Access to box or access through box ?

Access to box you need to disable http in FTD or use control plane ACL

MHM

Marvin Rhoads · ‎06-09-2024

Since 172.16.0.0 through 172.31.255.255 are all private networks (not publicly routable), the connections must be originating somewhere on your internal network. If you are on a corporate network, they could be vulnerability scanners (authorized or unauthorized) that simply sweep through all reachable subnets periodically.

In any case they should only be granted access if they present valid credentials. A TCP conneciton will occur if something tries, for instance, to open an ssh session but does not have valid credentials.

ccieexpert · ‎06-09-2024

not necessarily... many ISP backbones are all RFC1918... it could be a scan from them or a malicious host .. Also not all ISP do good RFC1918 filtering inside their network (may do it at peering points) so technically you could have a TCP syn somehow make it and then the response may never get back.. i actually block out any rfc1918 from the outside interface and also put null routes as safeguard

Sheraz.Salim · ‎06-09-2024

Alright, if the issue is due to these IP addresses coming from the outside interface, then defining access-lists to deny them is a good solution. The ASA has an implicit deny rule, but if these IP addresses are reaching your Firepower module, it indicates that the access-list for the outside interface might not be configured properly. Remember, the ASA processes the packet first, and then the SFR module checks the packet.

To address this, you can define access-lists to explicitly deny these IP addresses. Here’s how you can do it
Define access-lists to deny traffic from the IP addresses 172.22.4.33 and 172.17.4.33

access-list OUTSIDE_IN extended deny ip host 172.22.4.33 any
access-list OUTSIDE_IN extended deny ip host 172.17.4.33 any

Apply the access-list to the outside interface

access-group OUTSIDE_IN in interface outside

monitoring the traffic to ensure that these IP addresses are being block

show logging | include 172.22.4.33
show logging | include 172.17.4.33

please do not forget to rate.

Myleslandish · ‎06-21-2024

It’s not letting me type my message no matter how I word it. Open screenshots in numerical order 1193,1194,1195,1196

Sorry for this but it’s what I deal with constantly.

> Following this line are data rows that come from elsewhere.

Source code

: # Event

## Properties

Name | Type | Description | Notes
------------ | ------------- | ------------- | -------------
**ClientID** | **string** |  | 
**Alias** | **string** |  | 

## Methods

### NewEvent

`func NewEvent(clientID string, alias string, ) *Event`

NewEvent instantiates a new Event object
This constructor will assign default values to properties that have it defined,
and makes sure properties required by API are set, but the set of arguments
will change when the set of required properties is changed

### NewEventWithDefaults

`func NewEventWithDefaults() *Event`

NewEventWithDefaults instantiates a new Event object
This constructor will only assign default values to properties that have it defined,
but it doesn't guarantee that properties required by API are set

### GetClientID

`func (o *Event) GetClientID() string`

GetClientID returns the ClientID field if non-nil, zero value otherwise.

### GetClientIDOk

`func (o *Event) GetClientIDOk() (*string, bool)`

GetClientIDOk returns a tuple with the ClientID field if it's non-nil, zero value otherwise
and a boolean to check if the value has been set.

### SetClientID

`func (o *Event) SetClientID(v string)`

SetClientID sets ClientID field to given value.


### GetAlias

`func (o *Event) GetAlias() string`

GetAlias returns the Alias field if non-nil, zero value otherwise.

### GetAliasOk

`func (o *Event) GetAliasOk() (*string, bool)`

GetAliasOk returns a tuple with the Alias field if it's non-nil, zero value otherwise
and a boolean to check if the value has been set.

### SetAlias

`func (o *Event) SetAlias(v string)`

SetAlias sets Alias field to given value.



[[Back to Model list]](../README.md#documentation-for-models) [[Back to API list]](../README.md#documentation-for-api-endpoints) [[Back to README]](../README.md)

Myleslandish · ‎06-21-2024

I’m just posting this screenshot in case my post above gets removed like every other attempt.

MHM Cisco World · ‎06-28-2024

is this issue solved or not?

can you draw topolgy and show in which interface you see this traffic

MHM

Myleslandish · ‎07-24-2024

I will attach a photo copy but the plain and simple thing to it is an unknown private network probing just the firepower module and always the same domain port 53. It’s every 5 seconds round the clock, it’s two slight different 172.x.x.x IPs hitting it double time; as the photo shows

Marvin Rhoads · ‎07-24-2024

The source IP is 192.168.1.2. A device at that address is trying to access a DESTINATION address of 172.17.4.33 for DNS requests (udp/53).

Your ACL inside_Access_in is blocking the requests, probably since it is an RFC 1918 destination which should indeed be excluded from allowed outbound traffic.

Check the source host configuration for any DNS servers setup there and fix them to legitimate allowed DNS servers and the firewall logs messages will stop.

MHM Cisco World · ‎07-24-2024

Are you use ASA ad dns server for client?

MHM

Myleslandish · ‎07-06-2024

I keep trying to post and no matter what I say it says there’s something in it that goes against something. This is nuts

Myleslandish · ‎07-06-2024

What could I be saying or from what I’ve said what’s possibly wrong with describing my issue and responding to questions?